So its been a minute since the last blog, right? February I think? Aaaaand a few things have happened in that time. Job changes. Car crashes. All sorts of nasty things. But of the better occurrences was the Aurealis Awards – the first in person Speculative Fiction awards since 2019. Unfortunately, still being in the middle of a pandemic, there were plenty of people who couldn’t make it, but it was a start to getting back to seeing each other in person. For me, that was pretty exciting.
The other exciting bit was that with a few weeks notice and a number of YouTube tutorials later, we were still able to stream it via Facebook and Zoom, with (hopefully) the video going up on Aurealis Awards YouTube channel soon. Despite being somewhat on the stressful side, I think it was the good, exciting kind of stress, rather than the expectational and existential kind of stress.
The list of winners and finalists can be found on the Aurealis Awards website, and it was great to see so many people and works celebrated. Highlights included seeing current and former Canberrans (respectively) Lisa Fuller and Kathryn Barker take home a couple each, second placed member of the Most-Nominations-Without-A-Win Club Alan Baxter win a well deserved Aurealis for The Gulp, and the late Aiki Flinthart picking up an award for Best Anthology. If only have a few minutes to watch the Awards on YouTube or Facebook later, I highly recommend you watch the tributes to Aiki delivered by Pamela Jeffs and Gene Flynn. Heartfelt, a little sweary (by the request of Aiki’s family), and an incredibly just way to celebrate a wonderful person.

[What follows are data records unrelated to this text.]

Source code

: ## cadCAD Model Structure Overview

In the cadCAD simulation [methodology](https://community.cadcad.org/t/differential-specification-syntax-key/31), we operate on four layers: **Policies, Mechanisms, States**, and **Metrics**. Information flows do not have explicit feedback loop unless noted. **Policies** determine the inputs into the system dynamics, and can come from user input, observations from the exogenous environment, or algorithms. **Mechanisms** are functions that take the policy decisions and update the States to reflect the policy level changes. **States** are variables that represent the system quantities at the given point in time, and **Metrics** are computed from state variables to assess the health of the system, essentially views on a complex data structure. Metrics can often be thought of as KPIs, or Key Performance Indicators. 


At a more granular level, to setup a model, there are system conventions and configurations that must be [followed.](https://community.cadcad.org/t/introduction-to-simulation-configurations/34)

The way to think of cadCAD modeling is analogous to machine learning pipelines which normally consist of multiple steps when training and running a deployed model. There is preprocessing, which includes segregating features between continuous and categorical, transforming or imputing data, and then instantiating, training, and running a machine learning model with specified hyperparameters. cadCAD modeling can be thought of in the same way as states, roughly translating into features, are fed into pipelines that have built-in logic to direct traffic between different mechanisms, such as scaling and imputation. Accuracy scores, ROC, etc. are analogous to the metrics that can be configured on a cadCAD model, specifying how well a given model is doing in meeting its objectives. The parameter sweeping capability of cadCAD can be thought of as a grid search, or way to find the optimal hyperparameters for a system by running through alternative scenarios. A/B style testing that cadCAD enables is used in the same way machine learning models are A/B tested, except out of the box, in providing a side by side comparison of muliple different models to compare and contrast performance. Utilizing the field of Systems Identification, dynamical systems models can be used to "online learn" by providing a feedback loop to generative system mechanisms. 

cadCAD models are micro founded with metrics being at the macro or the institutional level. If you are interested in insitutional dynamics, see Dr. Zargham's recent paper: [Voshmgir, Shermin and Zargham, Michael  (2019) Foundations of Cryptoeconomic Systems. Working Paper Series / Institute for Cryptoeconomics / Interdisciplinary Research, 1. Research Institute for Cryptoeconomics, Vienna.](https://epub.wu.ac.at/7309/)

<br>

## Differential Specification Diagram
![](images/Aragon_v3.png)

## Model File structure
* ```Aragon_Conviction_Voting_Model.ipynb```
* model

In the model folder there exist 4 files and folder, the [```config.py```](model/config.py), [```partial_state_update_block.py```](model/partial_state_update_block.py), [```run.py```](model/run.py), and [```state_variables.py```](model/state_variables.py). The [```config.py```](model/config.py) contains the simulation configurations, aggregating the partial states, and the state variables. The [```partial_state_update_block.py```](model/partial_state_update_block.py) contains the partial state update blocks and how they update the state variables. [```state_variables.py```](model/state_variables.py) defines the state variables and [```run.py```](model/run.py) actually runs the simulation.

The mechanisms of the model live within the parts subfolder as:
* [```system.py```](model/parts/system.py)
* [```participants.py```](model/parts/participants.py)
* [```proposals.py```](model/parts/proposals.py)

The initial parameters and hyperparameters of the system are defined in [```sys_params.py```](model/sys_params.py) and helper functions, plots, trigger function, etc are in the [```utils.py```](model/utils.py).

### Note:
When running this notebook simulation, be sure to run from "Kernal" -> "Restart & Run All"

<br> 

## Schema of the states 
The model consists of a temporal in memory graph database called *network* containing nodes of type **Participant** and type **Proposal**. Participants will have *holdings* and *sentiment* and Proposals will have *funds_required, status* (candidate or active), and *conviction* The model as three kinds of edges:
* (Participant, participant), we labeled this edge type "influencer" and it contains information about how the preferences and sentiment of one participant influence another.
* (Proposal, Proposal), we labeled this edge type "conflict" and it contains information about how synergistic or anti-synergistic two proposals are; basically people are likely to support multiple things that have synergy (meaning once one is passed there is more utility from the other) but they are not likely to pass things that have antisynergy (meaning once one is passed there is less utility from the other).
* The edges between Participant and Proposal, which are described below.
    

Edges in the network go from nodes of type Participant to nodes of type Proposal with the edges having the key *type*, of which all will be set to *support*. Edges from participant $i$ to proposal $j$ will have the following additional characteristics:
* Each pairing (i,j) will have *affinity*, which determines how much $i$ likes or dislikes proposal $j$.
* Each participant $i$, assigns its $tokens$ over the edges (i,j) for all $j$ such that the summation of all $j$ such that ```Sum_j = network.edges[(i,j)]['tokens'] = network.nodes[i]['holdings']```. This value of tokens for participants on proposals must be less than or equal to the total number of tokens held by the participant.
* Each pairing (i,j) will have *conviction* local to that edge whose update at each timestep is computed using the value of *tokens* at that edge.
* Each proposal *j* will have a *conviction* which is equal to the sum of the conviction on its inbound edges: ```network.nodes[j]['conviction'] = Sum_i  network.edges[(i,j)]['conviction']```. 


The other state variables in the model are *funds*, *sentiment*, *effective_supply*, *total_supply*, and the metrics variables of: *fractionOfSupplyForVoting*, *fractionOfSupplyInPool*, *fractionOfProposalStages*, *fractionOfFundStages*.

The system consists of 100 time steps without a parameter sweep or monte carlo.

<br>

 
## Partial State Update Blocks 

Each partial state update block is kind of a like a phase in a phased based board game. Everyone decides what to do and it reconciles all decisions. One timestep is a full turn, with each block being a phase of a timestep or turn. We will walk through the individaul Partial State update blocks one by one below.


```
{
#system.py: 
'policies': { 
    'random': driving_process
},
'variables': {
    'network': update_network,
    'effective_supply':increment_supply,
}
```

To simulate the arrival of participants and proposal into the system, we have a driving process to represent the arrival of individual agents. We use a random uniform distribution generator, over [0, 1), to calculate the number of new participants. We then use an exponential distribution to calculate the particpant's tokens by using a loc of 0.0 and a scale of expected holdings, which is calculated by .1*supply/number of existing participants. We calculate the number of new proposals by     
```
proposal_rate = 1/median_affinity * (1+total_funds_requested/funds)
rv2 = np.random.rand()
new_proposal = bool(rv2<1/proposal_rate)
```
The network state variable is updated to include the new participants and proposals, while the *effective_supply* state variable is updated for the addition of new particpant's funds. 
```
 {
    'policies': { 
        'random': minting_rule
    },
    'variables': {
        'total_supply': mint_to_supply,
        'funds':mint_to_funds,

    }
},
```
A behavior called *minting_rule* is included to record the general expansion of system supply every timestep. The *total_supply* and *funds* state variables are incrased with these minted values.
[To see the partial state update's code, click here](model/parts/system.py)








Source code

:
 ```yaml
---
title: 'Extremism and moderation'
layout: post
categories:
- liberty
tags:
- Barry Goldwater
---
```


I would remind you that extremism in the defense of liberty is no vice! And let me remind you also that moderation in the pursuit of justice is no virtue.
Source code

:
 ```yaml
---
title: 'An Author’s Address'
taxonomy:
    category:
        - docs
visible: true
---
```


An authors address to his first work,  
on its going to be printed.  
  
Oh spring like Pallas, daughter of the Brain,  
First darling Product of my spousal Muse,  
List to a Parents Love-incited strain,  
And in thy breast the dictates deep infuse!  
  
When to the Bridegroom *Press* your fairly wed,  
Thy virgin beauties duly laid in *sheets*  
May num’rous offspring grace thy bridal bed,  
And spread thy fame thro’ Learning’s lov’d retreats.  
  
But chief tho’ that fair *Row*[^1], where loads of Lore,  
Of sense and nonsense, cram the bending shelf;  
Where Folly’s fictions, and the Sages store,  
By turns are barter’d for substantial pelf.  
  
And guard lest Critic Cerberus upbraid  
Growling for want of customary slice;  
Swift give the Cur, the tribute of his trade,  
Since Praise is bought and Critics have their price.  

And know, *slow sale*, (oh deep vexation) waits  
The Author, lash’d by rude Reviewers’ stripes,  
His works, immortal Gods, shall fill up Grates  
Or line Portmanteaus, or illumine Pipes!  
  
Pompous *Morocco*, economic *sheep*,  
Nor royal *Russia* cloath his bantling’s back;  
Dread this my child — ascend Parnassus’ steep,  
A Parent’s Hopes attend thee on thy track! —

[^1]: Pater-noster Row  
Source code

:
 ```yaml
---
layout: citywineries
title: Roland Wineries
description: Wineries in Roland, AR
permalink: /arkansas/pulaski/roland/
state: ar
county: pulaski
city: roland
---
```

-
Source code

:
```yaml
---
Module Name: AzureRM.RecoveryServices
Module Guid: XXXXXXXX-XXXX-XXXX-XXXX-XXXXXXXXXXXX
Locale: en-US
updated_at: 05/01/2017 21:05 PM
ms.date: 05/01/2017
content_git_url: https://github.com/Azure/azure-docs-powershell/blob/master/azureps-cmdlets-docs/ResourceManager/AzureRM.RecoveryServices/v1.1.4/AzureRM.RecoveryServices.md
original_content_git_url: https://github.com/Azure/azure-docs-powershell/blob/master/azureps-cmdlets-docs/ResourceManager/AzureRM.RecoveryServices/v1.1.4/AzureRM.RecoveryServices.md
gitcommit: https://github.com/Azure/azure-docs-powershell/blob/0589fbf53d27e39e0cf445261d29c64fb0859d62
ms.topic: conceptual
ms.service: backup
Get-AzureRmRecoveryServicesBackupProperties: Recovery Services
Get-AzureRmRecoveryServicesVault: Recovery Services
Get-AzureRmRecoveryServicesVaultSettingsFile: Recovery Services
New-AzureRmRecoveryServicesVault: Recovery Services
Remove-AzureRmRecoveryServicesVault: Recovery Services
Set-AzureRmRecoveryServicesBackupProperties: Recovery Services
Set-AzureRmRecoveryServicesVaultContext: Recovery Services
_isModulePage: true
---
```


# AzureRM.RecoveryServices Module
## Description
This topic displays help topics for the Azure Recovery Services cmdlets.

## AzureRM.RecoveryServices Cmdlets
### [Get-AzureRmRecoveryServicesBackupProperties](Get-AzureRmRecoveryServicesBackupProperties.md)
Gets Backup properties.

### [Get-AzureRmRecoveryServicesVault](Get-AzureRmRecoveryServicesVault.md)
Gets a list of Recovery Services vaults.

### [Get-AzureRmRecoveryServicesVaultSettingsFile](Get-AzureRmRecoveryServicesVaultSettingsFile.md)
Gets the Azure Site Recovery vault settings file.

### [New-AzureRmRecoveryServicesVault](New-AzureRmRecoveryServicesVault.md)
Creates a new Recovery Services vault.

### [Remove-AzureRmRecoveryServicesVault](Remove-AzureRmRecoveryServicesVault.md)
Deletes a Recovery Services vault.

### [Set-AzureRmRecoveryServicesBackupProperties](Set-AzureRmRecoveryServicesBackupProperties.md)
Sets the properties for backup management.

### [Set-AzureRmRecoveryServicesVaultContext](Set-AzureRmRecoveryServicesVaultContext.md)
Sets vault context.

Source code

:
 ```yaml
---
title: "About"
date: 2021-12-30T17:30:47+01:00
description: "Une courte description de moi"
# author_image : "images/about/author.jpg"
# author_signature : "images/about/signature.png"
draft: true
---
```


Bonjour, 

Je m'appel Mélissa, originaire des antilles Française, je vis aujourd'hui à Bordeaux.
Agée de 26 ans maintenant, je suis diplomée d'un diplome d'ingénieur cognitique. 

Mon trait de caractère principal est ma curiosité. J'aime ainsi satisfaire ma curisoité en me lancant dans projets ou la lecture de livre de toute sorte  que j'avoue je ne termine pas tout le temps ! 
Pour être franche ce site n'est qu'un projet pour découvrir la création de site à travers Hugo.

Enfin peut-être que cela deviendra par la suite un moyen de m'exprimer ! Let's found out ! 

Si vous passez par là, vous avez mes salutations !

From a personal perspective, its was a little odd to realise that the vast majority of people in the room I had only ever known online. See, I was kind of part of the spec fic crowd before I moved back to Canberra, but I was more someone sticking their toe in the door and heading to the back of the room. I had made an effort to volunteer where I could for a few things, but it was only really when I moved back that I really got involved.
That of course, was in mid-2019. I attended one convention, and then the country/world shut down. Which meant that all the people I’ve spo
ken to, interviewed, profiled, or otherwise come across over the last few years – I have, as a general rule, never met until now. It was more than a little surreal.
I’m really looking forward to doing this again next year. There are no plans yet as to what form it will take (the active committee was not huge, and we need a break!), and with the world throwing plenty of curveballs, there is always a risk to events either in person or online. But likewise, the global situations may take a turn for the better, and it may mean more people can safely join in by then. It’s very much a ‘who knows’ scenario, another reason I’m glad we were able to get some of us together while we could. Hopefully next year, we can get even more.